The European Union was supposed to bring “peace, prosperity, education, justice” and whatever other rosy buzzwords politicians and EU advocates could dream up. Today it is obvious that it has done a lousy job at that. From Athens to Madrid, people are taking to the streets to voice their discontent with the EU overlords that want to control every aspect of their lives while dodging taxes and receiving generous pay and benefits.
Considering the growing hatred of and intolerance towards immigrants, the flaring up of anti-Semitism in countries like Hungary and German Chancellor Angela Merkel recently being portrayed as Hitler by Greek protesters; to claim that Europe has become more peaceful since the inception of the EU would be quite a stretch. Much of this, it can be argued, is due to the economic misery evidenced by the aforementioned statistics. The initial increase in (fake) prosperity artificially created by the policies devised in Brussels came to an abrupt halt years ago.
As far as education goes, let’s hope the current crisis will stimulate young people to educate themselves in an effort to better understand why they are struggling to find a job and make a living. This kind of education might well turn out to be more important than anything they could ever hope to learn in college. The word justice is unlikely to come up in any scrutiny of the workings of this tyrannical system we call the European Union.

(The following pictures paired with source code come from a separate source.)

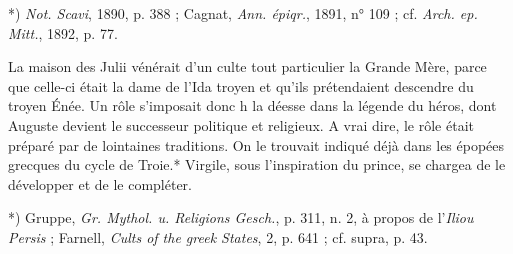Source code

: \documentclass[a4paper, 11pt, oneside, polutonikogreek, french]{article}
\begin{document}
*) \emph{Not. Scavi}, 1890, p. 388 ; Cagnat, \emph{Ann. épiqr.}, 1891, n° 109 ; cf. \emph{Arch. ep. Mitt.}, 1892, p. 77.

La maison des Julii vénérait d'un culte tout particulier la Grande Mère, parce que celle-ci était la dame de l'Ida troyen et qu'ils prétendaient descendre du troyen Énée. Un rôle s'imposait donc h la déesse dans la légende du héros, dont Auguste devient le successeur politique et religieux. A vrai dire, le rôle était préparé par de lointaines traditions. On le trouvait indiqué déjà dans les épopées grecques du cycle de Troie.* Virgile, sous l'inspiration du prince, se chargea de le développer et de le compléter.

*) Gruppe, \emph{Gr. Mythol. u. Religions Gesch.}, p. 311, n. 2, à propos de l'\emph{Iliou Persis} ; Farnell, \emph{Cults of the greek States}, 2, p. 641 ; cf. supra, p. 43.
\end{document}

Martin Schulz, member of the European Parliament, was quoted by Reuters as saying: “If we have €700 billion to stabilize the banking system, we must have at least as much money to stabilize the young generation in such countries [referring to Spain]”. Well guess what Mr. Schulz? We don’t have that money. In fact we never even had the first €700 billion to begin with! The last thing we need to remedy this problem is for the European Union to step in and “solve” the issue. All we need the government – whether national or supranational – to do is to get out the economy and get out of our lives. Doing more of the same while expecting different results is what Einstein rightly defined as insanity.
“Union” is not exactly the first word that comes to mind in describing current events in Europe. The EU is the brainchild of a small elite and has never enjoyed the widespread support of the European people. More recent events must lead even the staunchest supporters of European integration to have serious reservations as to the feasibility of this grand European experiment. The fate of that experiment will be sealed by the people deciding whether or not to put up with playing the role of guinea pigs.